CS GRIND

LeetCode OJ: Candy

Simpler Than I Expected

The problem looks simple and you will find it not. You might use a complicated approach to conquer it, for example, I convert it into a graph problem, some one else used divide-and-conquer scheme. That seems absolutely over-kill for such an explicit problem with simple data organization.

Yes, it's over-kill indeed. The official method is much simpler than I expected and I spent quite a while to think about the correctness of this simpler approach.

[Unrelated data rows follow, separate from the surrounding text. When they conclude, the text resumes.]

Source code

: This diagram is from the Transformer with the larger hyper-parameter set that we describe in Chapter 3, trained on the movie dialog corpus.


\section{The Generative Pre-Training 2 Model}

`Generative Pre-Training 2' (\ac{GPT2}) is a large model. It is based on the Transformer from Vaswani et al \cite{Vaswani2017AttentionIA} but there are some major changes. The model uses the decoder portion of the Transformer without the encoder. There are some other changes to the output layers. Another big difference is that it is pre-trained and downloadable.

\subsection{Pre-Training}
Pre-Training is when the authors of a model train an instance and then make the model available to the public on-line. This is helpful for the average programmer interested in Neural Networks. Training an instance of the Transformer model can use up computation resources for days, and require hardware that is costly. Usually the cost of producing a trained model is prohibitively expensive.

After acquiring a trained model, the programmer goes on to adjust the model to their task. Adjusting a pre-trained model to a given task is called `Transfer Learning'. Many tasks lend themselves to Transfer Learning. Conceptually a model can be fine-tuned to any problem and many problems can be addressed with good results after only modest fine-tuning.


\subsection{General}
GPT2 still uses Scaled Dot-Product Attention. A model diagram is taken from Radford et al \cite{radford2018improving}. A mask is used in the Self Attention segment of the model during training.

My Approach: Graph Algorithm

public class Solution {
    public int candy (int[] ratings) {
        ArrayList<ArrayList<Integer>> weakNeighbors = new ArrayList<ArrayList<Integer>>(); 
        //First Pass
        for (int i = 0; i < ratings.length; i++) {
            ArrayList<Integer> weaks = new ArrayList<Integer>();
            if (ratings.length == 1) {
                return 1;
            } else if (i == 0) {
                if (ratings[i] > ratings[i+1]) {
                    weaks.add(i+1);
                }
            } else if (i == ratings.length - 1) {
                if (ratings[i] > ratings[i-1]) {
                    weaks.add(i-1);
                }
            } else {
                if (ratings[i] > ratings[i-1]) {
                    weaks.add(i-1);
                }
                if (ratings[i] > ratings[i+1]) {
                    weaks.add(i+1);
                }
            }
            weakNeighbors.add(weaks);
        }

        //DFS
        boolean[] visited = new boolean[ratings.length];
        int[] shares = new int[ratings.length];
        Stack<Integer> stack = new Stack<Integer>();
        for (int i = 0; i < visited.length; i++) {
            if (! visited[i]) {
                dfs(weakNeighbors, ratings, visited, shares, i, stack);
            }
        }
        int result = 0;
        for (int i = 0; i < shares.length; i++) {
            result += shares[i];
        }
        return result;
    }

    public void dfs(ArrayList<ArrayList<Integer>> weakNeighbors, int[] ratings, 
                    boolean[] visited, int[] shares, int root, Stack<Integer> stack) {
        stack.push(root);
        while (! stack.isEmpty()) {
            int next = stack.pop();
            visited[next] = true;
            ArrayList<Integer> weaks = weakNeighbors.get(next);
            if (weaks.isEmpty()) {
                shares[next] = 1;
            } else {
                //If has unvisited neighbor, push it back to stack and push its neighbors
                boolean neighborVisited = true;
                for (int i : weaks) {
                    if (! visited[i]) {
                        neighborVisited = false;
                    }
                }
                //Compute its share 
                if (neighborVisited) {
                    int highest = 0;
                    for (int i : weaks) {
                        if (shares[i] > highest) {
                            highest = shares[i];
                        }
                    }
                    shares[next] = highest + 1;
                } else {
                    visited[next] = false;
                    stack.push(next);
                    for (int i : weaks) {
                        if (! visited[i]) {
                            stack.push(i);
                        }
                    }
                }
            }
        }
    }
}

It's complicated, but it works. The general idea is:

  1. In the first pass, build a graph relation between ratings: ratings are vertices and edges u->v indicating rating u is higher then rating v and of course u and v must be neighbors.
  2. Use dfs algorithm to traverse the graph, compute the shares of each rating by following rules:
    • Ratings with no successor should have 1 candy;
    • Each ratings predecessor should have 1 more candy then itself.
  3. Add the shares up

The idea is a bit complicated but straight forward. The main problem of my implementation is originally I used recursive dfs to traverse the graph and it sucks on some test cases: stack over flow error. Then I convert it into an iterative version and it becomes more complicated but works perfectly finally.

I don't like this solution though it's better than nothing. There is another much more decent and simpler solution online.

Two Pass Iteration Solution

The general idea of this solution is:

  1. Initialize all ratings to have 1 candy each;
  2. We have 2 pass of iteration of the ratings, one from left to right and one in reverse direction;
  3. In the first iteration, if current rating is larger than its left, its candy should be one more than its left's;
  4. In the second iteration, if current rating is larger than its right, its candy should be one more than its right's;
  5. That's all.

The Correctness of Two Pass Iteration

This approach is so concise that I'm tended to double its correctness. Well its correct and following is my idea about its correctness:

  1. In the first pass, if a rating is larger than its left, then it will has 1 more candy then its left;
  2. In the second pass, if a rating is larger than its right, then it will has 1 more candy then its right;
  3. 1, 2 have ensured that if a rating is larger than its neighbors, it will has more candy than its neighbors;
  4. Since it only has 1 more candy then its neighbors, the candies it has should be the minimum: if it has less, it would not have more candies than its neighbors;
  5. Then the total number of candies should be the minimum.